Pratt zostawił swoją żonę Kevina i brata Kevina Tony'ego, gdy Kevin miał zaledwie rok. Przez następne 10 lat Pratt był niekonsekwentny w życiu swojej rodziny, pojawiając się tylko w rzadkich przypadkach. Na szczęście Pratt był w stanie zobaczyć swój błąd, zanim jego dzieci były zbyt stare i próbowały ponownie połączyć się z rodziną. Nie było to łatwe, ale Durant w końcu wybaczył Prattowi, a teraz są bardzo blisko.
Dlatego na Dzień Ojca Pratt zdecydował się napisać list otwarty o Niepokonanych aby pokazać, że docenia cierpliwość, mądrość i empatię syna. Zaczął od przyznania się do swoich błędów i uznania Wandy, matki Duranta, za to, że była tam, kiedy go nie było.
Dziękuję Bogu za twoją matkę, która była tam, kiedy mnie nie było. Moja niewiedza, jak być ojcem i brak ojca, który pokazałby mi, jak być ojcem, spowodowało, że zaniedbałem moje obowiązki wobec ciebie i twojego brata.
Następnie podziękował Kevinowi za otwarte serce, gdy próbował wrócić do życia swojej rodziny, ponieważ Pratt wie, że nie na to zasługiwał jego syn.

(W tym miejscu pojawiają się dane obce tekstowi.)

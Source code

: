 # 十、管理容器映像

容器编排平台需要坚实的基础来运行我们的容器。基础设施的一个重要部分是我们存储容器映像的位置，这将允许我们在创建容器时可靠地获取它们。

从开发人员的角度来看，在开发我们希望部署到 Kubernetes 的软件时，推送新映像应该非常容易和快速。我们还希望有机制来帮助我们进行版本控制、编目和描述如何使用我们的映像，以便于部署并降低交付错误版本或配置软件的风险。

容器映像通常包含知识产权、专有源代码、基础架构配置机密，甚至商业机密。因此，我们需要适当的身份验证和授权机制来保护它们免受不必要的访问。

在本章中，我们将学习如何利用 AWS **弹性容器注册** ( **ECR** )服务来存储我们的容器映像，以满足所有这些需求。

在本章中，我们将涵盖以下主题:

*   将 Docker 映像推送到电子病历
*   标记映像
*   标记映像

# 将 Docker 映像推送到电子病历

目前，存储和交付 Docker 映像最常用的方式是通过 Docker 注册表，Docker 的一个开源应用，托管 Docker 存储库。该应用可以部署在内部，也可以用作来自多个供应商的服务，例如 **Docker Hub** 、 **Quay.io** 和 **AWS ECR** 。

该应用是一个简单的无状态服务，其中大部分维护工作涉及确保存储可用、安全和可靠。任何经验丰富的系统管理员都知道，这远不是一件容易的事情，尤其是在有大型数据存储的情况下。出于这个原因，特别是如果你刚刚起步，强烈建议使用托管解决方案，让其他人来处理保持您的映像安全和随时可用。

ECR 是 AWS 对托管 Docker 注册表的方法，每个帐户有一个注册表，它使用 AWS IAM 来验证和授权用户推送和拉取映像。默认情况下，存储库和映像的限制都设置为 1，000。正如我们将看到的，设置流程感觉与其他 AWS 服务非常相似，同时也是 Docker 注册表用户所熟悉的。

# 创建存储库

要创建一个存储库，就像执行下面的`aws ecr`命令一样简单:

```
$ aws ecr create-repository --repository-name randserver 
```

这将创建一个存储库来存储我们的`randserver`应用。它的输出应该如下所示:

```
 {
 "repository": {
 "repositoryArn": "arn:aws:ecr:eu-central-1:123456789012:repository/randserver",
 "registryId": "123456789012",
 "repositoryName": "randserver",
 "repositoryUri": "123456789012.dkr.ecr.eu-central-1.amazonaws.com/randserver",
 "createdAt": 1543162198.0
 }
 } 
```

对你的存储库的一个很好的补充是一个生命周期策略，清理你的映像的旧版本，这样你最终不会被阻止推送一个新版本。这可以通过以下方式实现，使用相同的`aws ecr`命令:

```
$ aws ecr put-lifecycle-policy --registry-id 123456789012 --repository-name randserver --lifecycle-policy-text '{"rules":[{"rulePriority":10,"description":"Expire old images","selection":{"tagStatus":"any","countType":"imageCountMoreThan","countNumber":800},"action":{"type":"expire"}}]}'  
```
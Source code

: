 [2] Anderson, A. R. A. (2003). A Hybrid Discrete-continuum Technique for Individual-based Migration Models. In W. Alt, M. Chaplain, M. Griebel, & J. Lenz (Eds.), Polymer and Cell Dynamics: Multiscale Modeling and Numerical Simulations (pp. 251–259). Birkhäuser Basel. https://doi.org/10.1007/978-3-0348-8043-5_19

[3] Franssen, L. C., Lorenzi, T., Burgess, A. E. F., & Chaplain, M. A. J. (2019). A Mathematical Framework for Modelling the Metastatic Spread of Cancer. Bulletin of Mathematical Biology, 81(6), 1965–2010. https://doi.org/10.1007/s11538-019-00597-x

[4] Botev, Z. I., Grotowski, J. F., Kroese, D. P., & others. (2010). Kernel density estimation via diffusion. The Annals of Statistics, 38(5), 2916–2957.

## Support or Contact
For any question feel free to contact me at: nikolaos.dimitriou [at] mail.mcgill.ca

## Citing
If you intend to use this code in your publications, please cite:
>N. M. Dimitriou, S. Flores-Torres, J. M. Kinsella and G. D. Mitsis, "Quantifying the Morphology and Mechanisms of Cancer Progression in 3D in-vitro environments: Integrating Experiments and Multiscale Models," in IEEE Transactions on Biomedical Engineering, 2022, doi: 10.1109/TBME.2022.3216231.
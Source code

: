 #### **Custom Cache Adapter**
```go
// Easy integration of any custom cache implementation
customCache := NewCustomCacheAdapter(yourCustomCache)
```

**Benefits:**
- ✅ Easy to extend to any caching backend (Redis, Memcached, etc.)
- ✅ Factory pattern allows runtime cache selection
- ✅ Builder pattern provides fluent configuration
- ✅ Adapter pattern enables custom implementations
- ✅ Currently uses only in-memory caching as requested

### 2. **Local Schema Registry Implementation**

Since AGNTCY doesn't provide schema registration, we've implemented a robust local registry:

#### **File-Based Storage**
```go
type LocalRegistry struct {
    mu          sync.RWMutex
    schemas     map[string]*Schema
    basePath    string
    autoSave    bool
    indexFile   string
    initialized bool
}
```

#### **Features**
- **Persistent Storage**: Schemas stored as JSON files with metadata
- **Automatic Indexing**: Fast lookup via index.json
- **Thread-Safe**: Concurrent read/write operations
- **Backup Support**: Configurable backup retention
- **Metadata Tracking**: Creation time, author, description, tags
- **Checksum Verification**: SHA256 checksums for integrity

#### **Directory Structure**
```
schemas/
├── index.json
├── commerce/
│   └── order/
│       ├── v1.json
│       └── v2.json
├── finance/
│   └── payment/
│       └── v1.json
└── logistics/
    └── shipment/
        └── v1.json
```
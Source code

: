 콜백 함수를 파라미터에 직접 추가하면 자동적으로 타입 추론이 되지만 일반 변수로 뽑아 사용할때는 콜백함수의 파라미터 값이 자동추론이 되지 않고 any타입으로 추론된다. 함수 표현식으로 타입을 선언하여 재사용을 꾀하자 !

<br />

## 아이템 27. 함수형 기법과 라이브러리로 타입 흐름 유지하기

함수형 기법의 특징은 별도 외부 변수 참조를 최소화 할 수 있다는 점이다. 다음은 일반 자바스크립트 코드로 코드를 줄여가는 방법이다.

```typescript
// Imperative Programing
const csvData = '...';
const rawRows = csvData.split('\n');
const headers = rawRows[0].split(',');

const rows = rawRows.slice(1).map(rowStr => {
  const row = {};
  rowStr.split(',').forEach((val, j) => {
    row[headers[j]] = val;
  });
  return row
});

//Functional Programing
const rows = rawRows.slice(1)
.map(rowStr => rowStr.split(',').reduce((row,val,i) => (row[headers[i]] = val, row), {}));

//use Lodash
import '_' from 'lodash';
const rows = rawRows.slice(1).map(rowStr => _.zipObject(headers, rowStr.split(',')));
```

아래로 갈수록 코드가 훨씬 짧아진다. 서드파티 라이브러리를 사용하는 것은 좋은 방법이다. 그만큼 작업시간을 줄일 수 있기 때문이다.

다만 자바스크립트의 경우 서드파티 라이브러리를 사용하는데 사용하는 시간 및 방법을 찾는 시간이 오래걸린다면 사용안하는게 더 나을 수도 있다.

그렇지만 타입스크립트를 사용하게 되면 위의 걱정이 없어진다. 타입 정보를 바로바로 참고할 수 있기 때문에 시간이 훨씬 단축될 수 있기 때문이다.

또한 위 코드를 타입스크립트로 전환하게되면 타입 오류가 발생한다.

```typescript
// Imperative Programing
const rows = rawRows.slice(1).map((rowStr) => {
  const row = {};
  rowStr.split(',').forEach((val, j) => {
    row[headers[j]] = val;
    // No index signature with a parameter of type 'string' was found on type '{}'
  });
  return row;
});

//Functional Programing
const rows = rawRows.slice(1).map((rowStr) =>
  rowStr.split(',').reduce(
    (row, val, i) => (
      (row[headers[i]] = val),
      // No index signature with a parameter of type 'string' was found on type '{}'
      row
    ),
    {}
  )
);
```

Żałuję, że przegapiłem twój pierwszy dzień w szkole, pierwszą fryzurę, wakacje i pierwszy dzień, w którym złapałeś koszykówkę. Ale codziennie dziękuję Bogu za stworzenie nam możliwości ponownego połączenia. Jestem bardzo wdzięczny, że otworzyłeś swoje serce w tak czułym czasie. Każda relacja rodzic-dziecko ma swoje wzloty i upadki, a my nie jesteśmy wyjątkiem… Dziękuję za wybaczenie i umożliwienie nam nawiązania wspaniałej relacji, jaką mamy dzisiaj.
Wreszcie Pratt poświęcił czas na uczczenie swojego syna, zarówno jako koszykarza, jak i człowieka.
Tak więc dzisiaj, w Dzień Ojca, świętuję cię, Kev. Nie dlatego, że jesteś świetnym koszykarzem, ale dlatego, że jesteś WIĘKSZYM synem. Dzisiaj nie chodzi o mnie. Chodzi o nas i to, co osiągnęliśmy dzięki wierze i miłości.